Common Christian Myths About Happiness

Happiness is what we all want, and believers throughout the centuries, like Brooks and Wesley, have affirmed that it is a good desire when we seek it in Christ. Unfortunately, countless modern Christians have been taught various myths about happiness.

Is God Concerned Only with Our Holiness?

As a young pastor, I preached, as others still do, “God calls us to holiness, not happiness.” I saw Christians pursue what they thought would make them happy, falling headlong into sexual immorality, alcoholism, and materialism. The lure of happiness appeared at odds with holiness. I was attempting to oppose our human tendency to put preferences and convenience before obedience to Christ. It all sounded so spiritual, and I could quote countless authors and preachers who agreed with me.

I’m now convinced we were all dead wrong.

To be holy is to see God as he is and to become like him, covered in Christ’s righteousness. And since God’s nature is to be happy (Psalm 115:3; 1 Timothy 1:11), the more like him we become in our sanctification, the happier we will be. Forcing a choice between happiness and holiness is utterly foreign to Scripture. If it were true that God wants us to be only holy, wouldn’t we expect Philippians 4:4 to say, “Be holy in the Lord always” instead of “Rejoice in the Lord always”?

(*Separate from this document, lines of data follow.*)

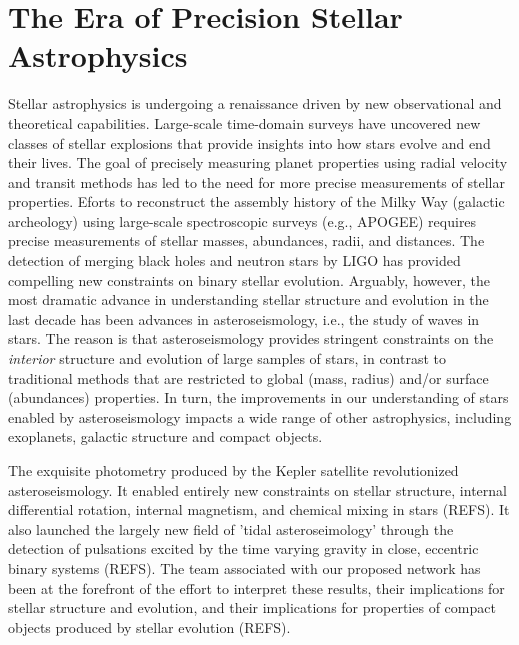 \section{The Era of Precision Stellar Astrophysics}

Stellar astrophysics is undergoing a renaissance driven by new observational and theoretical capabilities. Large-scale time-domain surveys have uncovered new classes of stellar explosions that provide insights into how stars evolve and end their lives.  The goal of precisely measuring planet properties using radial velocity and transit methods has led to the need for more precise measurements of stellar properties.  Eforts to reconstruct the assembly history of the Milky Way (galactic archeology) using large-scale spectroscopic surveys (e.g., APOGEE) requires precise measurements of stellar masses, abundances, radii, and distances.   The detection of merging black holes and neutron stars by LIGO has provided compelling new constraints on binary stellar evolution.  Arguably, however, the most dramatic advance in understanding stellar structure and evolution in the last decade has been advances in asteroseismology, i.e., the study of waves in stars.   The reason is that asteroseismology provides stringent constraints on the {\em interior} structure and evolution of large samples of stars, in contrast to traditional methods that are restricted to global (mass, radius) and/or surface (abundances) properties.   In turn, the improvements in our understanding of stars enabled by asteroseismology impacts a wide range of other astrophysics, including exoplanets, galactic structure and compact objects.  

The exquisite photometry produced by the Kepler satellite revolutionized asteroseismology.  It enabled entirely new constraints on stellar structure, internal differential rotation, internal magnetism, and chemical mixing in stars (REFS).  It also launched the largely new field of 'tidal asteroseimology' through the detection of pulsations excited by the time varying gravity in close, eccentric binary systems (REFS). The team associated with our proposed network has been at the forefront of the effort to interpret these results, their implications for stellar structure and evolution, and their implications for properties of compact objects produced by stellar evolution (REFS).   


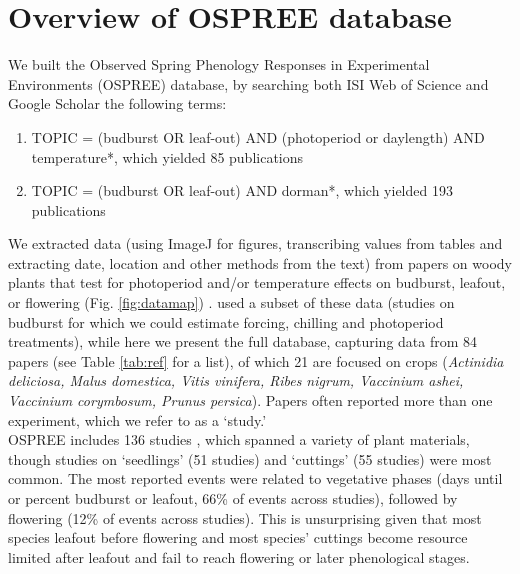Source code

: \documentclass[11pt]{article}
\begin{document}
\section{Overview of OSPREE database}
We built the Observed Spring Phenology Responses in Experimental Environments (OSPREE) database, by searching both ISI Web of Science and Google Scholar  the following terms: 
\begin{enumerate}
\item TOPIC = (budburst OR leaf-out) AND (photoperiod or daylength) AND temperature*, which yielded 85 publications
\item TOPIC = (budburst OR leaf-out) AND dorman*, which yielded 193 publications
\end{enumerate}
We extracted data (using ImageJ for figures, transcribing values from tables and extracting date, location and other methods from the text) from papers on woody plants that test for photoperiod and/or temperature effects on budburst, leafout, or flowering  (Fig. \ref{fig:datamap}) . \citet{ettinger2020} used a subset of these data (studies on budburst for which we could estimate forcing, chilling and photoperiod treatments), while here we present the full database, capturing data from 84 papers (see Table \ref{tab:ref} for a list), of which 21 are focused on crops (\emph{Actinidia deliciosa, Malus domestica, Vitis vinifera, Ribes nigrum, Vaccinium ashei, Vaccinium corymbosum, Prunus persica}). Papers often reported more than one experiment, which we refer to as a `study.' \\

OSPREE includes 136 studies \citep[with the earliest study was conducted in 1947,see][]{Lamb:1948aa}, which spanned a variety of plant materials, though studies on `seedlings' (51 studies) and `cuttings' (55 studies) were most common. The most reported events were related to vegetative phases (days until or percent budburst or leafout, 66\% of events across studies), followed by flowering (12\% of events across studies). This is unsurprising given that most species leafout before flowering and most species' cuttings become resource limited after leafout and fail to reach flowering or later phenological stages.\\
\end{document}
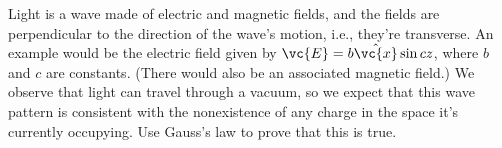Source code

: Light is a wave made of electric and magnetic fields, and the
fields are perpendicular to the direction of the wave's motion, i.e.,
they're transverse. An example would be the electric
field given by $\vc{E}=b \hat{\vc{x}} \sin cz$, where $b$ and $c$
are constants. (There would also be an associated magnetic field.)
We observe that light can travel through a vacuum, so we expect that
this wave pattern is consistent with the nonexistence of any
charge in the space it's currently occupying. Use Gauss's law
to prove that this is true.
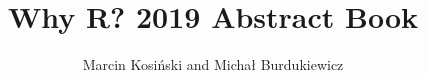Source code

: \usepackage[utf8]{inputenc}

\title{Why R? 2019 Abstract Book}
\date{}
\author{Marcin Kosiński and Michał Burdukiewicz}

% 

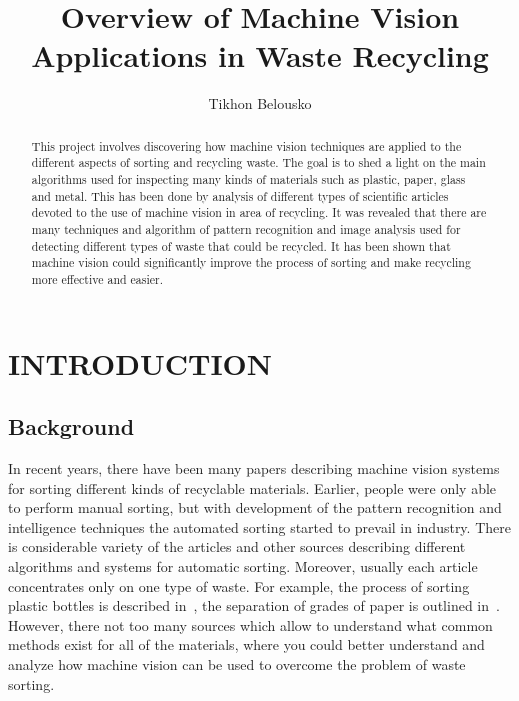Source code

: \documentclass{lutmscthesis}[2010/09/22]
\title{Overview of Machine Vision Applications in Waste Recycling}
\author{Tikhon Belousko}
\begin{document}


\maketitle
\newpage


\begin{abstract}

This project involves discovering how machine vision techniques are applied
to the different aspects of sorting and recycling waste. The goal is to shed
a light on the main algorithms used for inspecting many kinds of materials such
as plastic, paper, glass and metal. This has been done by analysis of different
types of scientific articles devoted to the use of machine vision in area of
recycling. It was revealed that there are many techniques and algorithm of
pattern recognition and image analysis used for detecting different types
of waste that could be recycled. It has been shown that machine vision
could significantly improve the process of sorting and make recycling
more effective and easier.

\end{abstract}


\renewcommand\refname{REFERENCES}
\renewcommand\contentsname{CONTENTS}
\newpage

\tableofcontents

\section{ INTRODUCTION }
\setlength{\parskip}{3ex}

\subsection{ Background }
In recent years, there have been many papers describing
machine vision systems for sorting different kinds
of recyclable materials. Earlier, people were only
able to perform manual sorting, but with
development of the pattern recognition and intelligence
techniques the automated sorting started to prevail
in industry. There is considerable variety of the
articles and other sources describing different
algorithms and systems for automatic sorting. Moreover,
usually each article concentrates only on one
type of waste. For example, the process of sorting
plastic bottles is described in~\cite{Wahab:2006}, the
separation of grades of paper is outlined
in~\cite{Rahman2009matching}. However, there not too many
sources which allow to understand what common
methods exist for all of the materials, where
you could better understand and analyze how machine
vision can be used to overcome the problem
of waste sorting.
\end{document}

Any understanding of God is utterly false if it is incompatible with the lofty and infinitely holy view of God in Ezekiel 1:26–28 and Isaiah 6:1–4, and of Jesus in Revelation 1:9–18. God is decidedly and unapologetically anti-sin, but he is in no sense anti-happiness. Indeed, holiness is exactly what secures our happiness. Charles Spurgeon said, “Holiness is the royal road to happiness. The death of sin is the life of joy.”